Although there are no limits to its length, a business plan should respect the time of reviewers while providing the information they need to make important decisions. Here are some of the key components.
Executive summary. Create a brief introduction to the business plan that expresses why your venture is worthy of the readers’ attention and possibly their money. It should be no longer than one page, yet answer all the readers’ primary questions. For this reason, it is often easier to write this section last.
Business description. Provide details about your business and the wider industry, including the product sold or service provided, your location, the qualifications of your key advisers and managers, and the reasons your business has a competitive edge. Include relevant data and illustrations, if applicable. You’ll also need to specify a formal business structure and explain why it was selected.
Market analysis. Summarize the market research you have conducted to prove that your business is viable. Who are your current and potential customers, and why? How big is your target market, and who are the major competitors?
Marketing strategy. Consider how you will market your business to attract customers. What is your business’s value proposition (i.e., the unique value your company offers the marketplace), and how will you communicate it to your stakeholders?
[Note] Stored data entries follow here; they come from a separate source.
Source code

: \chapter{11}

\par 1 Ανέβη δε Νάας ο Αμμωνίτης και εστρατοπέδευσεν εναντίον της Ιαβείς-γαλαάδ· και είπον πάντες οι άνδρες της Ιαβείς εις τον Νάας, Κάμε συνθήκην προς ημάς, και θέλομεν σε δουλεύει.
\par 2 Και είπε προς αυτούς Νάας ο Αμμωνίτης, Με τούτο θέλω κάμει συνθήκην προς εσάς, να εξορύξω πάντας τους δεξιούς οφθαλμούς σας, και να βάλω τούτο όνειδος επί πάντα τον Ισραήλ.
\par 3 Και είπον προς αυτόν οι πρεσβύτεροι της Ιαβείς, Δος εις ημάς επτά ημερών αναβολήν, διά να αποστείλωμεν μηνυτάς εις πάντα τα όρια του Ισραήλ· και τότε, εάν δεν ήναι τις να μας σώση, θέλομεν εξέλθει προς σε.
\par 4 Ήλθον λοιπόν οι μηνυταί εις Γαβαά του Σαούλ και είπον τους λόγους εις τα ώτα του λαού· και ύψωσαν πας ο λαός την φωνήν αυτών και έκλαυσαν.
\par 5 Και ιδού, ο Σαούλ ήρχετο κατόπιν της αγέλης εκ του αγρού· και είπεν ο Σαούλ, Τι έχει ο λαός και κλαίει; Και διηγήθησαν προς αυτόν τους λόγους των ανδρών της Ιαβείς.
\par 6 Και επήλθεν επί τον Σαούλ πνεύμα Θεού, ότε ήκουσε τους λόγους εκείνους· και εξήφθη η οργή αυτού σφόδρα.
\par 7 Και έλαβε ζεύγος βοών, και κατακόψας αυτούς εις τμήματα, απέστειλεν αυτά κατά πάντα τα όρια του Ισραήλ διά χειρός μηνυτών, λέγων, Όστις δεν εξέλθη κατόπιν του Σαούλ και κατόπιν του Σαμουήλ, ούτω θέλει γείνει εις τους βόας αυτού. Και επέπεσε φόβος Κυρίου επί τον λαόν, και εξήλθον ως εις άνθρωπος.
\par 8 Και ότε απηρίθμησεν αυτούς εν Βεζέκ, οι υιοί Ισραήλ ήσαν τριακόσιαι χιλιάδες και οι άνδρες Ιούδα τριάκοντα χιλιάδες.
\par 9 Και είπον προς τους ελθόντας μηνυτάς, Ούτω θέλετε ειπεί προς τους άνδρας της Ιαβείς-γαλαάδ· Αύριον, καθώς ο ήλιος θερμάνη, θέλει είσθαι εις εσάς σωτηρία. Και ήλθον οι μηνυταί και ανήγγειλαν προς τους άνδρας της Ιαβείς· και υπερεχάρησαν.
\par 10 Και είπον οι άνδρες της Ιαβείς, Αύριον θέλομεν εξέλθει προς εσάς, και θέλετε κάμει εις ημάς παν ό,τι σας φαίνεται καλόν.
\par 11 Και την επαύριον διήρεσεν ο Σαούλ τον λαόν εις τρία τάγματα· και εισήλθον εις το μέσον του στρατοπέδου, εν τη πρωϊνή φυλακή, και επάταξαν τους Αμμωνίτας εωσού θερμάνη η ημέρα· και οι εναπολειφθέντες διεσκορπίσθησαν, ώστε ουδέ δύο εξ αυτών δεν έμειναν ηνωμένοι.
Describe any marketing tactics, such as advertising and public relations, as well as sales models and sales compensation structures.
Financial information. Outline exactly how much money you need and for what purpose. The goal is to demonstrate that you and your leadership team can and will manage money effectively.
You should include all current and projected (or “pro forma”) financial statements, including a cash-flow statement, balance sheet, income (or profit and loss) statement, and break-even analysis. This information will likely be scrutinized, so make sure it is accurate and supported with documentation.